国が効果を確かめ、認めているわけではない

 死亡が報告された5人が摂取していた「紅麹コレステヘルプ」は国が認める「機能性表示食品」。紅麹の成分を含む商品では初めての“お墨付き”で、消費者はそれを信じて購入していた。

 2015年4月に同食品制度が始まると右肩上がりで利用する企業が増え、2020年には「特定保健用食品(トクホ)」を上回った。生鮮食品を含むすべての食品が対象となることから表示品目が激増し、2023年の市場規模は6865億円に上るという。

「体に良い」といった食品表示は恰好の宣伝文句だが、消費者問題研究所代表で食品表示アドバイザーの垣田達哉氏は警鐘を鳴らす。

「トクホでは表示許可が下りるまでに国の審査があり、臨床試験を含めて効果や安全性が確かめられます。対して機能性表示食品はメーカーが“科学的根拠”を消費者庁に届け出ればほぼ認められるルールです。国が効果を確かめ、認めているわけではない。制度上、売り手は良い面ばかりを強調し、消費者側はそれに期待しすぎる側面がある」

 開発費用が1億円とも言われるトクホに比べて、手を出しやすいと言えるが、機能性表示食品をめぐっては過去にもトラブルが報告されている。

 2017年には都内に住む男性が「目に良い」とされるサプリを表示に従い1日2粒摂取したところ、2週間で全身にだるさやかゆみの症状が出て緊急入院。医師は「機能性表示食品による薬物性肝炎」と診断した。だが、同食品制度のガイドライン上、被害報告や注意喚起は事業者の判断となるため、商品名やメーカー名は公表されなかった。

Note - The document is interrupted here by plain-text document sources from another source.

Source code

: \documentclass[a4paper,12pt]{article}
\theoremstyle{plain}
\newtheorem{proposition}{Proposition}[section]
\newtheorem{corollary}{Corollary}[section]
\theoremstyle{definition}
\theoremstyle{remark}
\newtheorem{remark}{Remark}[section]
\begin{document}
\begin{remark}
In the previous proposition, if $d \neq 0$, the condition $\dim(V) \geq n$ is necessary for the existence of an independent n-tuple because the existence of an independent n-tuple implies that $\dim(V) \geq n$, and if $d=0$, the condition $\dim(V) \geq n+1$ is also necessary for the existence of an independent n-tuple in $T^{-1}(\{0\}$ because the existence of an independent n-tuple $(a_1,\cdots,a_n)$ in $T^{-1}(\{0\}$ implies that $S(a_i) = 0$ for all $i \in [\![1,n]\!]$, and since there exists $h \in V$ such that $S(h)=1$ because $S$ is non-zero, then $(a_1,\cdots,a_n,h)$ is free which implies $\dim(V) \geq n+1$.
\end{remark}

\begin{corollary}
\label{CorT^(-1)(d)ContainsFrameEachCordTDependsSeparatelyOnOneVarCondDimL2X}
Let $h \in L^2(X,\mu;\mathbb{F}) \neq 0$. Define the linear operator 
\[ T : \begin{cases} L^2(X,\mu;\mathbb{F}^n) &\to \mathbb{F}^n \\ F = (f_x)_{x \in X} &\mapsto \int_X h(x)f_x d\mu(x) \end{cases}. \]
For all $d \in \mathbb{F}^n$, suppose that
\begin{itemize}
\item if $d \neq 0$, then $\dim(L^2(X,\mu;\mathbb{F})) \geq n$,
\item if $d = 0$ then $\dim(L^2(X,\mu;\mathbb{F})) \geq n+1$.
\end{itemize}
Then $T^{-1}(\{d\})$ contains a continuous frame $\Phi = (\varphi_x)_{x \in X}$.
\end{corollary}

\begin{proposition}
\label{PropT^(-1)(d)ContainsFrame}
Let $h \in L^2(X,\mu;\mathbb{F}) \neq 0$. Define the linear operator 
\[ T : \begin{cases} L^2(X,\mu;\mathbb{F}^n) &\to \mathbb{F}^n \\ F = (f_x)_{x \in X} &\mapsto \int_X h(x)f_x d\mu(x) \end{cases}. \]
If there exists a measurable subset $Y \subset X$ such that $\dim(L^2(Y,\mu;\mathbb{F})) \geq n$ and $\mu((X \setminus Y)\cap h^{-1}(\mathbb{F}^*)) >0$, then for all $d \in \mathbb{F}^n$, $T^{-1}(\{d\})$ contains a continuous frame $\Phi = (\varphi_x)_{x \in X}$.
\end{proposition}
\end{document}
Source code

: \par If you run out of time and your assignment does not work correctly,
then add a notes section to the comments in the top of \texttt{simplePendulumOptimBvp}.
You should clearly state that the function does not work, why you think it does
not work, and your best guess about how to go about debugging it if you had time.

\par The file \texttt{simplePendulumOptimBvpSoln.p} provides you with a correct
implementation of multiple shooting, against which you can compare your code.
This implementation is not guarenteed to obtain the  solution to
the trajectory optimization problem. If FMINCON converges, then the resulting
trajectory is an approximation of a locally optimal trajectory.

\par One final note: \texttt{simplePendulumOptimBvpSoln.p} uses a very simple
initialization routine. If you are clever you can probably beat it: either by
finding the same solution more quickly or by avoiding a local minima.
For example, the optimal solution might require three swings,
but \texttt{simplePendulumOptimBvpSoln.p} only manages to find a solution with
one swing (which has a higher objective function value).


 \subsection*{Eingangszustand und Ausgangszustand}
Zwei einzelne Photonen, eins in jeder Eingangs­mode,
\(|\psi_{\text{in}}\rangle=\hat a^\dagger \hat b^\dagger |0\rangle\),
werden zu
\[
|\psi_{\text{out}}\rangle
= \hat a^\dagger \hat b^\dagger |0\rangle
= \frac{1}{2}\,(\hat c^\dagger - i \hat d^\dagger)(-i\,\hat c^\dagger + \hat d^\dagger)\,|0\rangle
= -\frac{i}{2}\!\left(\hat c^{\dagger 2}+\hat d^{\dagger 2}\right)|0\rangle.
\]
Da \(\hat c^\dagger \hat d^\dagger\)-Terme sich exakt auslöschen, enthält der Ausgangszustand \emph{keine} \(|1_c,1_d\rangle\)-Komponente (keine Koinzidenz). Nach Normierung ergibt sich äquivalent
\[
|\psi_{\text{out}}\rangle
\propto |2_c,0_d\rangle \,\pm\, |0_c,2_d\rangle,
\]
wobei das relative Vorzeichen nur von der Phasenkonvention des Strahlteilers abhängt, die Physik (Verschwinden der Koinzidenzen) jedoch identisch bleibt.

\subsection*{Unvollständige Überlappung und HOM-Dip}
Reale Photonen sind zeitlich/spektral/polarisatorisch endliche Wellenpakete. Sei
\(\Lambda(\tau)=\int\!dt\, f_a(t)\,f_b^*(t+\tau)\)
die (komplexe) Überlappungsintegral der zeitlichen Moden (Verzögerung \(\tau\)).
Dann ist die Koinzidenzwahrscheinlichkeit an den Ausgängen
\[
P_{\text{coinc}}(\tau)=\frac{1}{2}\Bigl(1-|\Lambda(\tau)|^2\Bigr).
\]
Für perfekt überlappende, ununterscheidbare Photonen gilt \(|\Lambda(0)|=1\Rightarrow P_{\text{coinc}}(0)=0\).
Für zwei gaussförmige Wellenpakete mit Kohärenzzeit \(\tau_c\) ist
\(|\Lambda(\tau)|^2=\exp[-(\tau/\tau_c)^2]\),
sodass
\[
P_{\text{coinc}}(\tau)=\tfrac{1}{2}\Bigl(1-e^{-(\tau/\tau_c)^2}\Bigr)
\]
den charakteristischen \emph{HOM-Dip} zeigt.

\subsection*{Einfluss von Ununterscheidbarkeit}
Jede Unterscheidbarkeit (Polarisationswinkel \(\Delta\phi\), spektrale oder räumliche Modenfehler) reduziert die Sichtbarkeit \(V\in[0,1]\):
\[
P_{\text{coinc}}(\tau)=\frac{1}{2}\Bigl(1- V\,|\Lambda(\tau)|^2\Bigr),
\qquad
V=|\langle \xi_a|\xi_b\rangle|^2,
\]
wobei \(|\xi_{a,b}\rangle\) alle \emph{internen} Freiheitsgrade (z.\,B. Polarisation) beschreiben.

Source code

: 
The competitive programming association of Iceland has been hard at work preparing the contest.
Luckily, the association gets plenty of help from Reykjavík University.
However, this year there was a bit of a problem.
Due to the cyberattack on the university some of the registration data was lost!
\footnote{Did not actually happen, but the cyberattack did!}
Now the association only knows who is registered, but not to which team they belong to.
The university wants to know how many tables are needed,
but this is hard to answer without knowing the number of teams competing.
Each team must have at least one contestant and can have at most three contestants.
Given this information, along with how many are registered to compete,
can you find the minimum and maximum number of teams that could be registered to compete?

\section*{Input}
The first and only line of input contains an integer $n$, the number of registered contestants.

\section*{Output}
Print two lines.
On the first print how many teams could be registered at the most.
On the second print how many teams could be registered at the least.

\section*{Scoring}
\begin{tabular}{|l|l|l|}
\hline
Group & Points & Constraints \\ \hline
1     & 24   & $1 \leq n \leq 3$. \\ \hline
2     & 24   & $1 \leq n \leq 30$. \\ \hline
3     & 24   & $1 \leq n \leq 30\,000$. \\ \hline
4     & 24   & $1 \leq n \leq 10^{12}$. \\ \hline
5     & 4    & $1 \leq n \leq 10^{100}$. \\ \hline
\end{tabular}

 小林製薬は今年1月以降、複数の医師や患者本人から問い合わせを受けたことで、社内調査などを実施、結果を公表した。

 被害の拡大を受け、自見英子・消費者担当相は「機能性表示食品全6800品を緊急点検する」と言明したが、それで安全性は確認できるのか。

「各社が届け出た科学的根拠は世界中のデータベースで見つけた研究論文が主で、それぞれが実験データを持っているわけではない。有効性や安全性を徹底的に調べることは現実問題として難しいでしょう」(垣田氏)

 一日も早い原因究明が待たれる。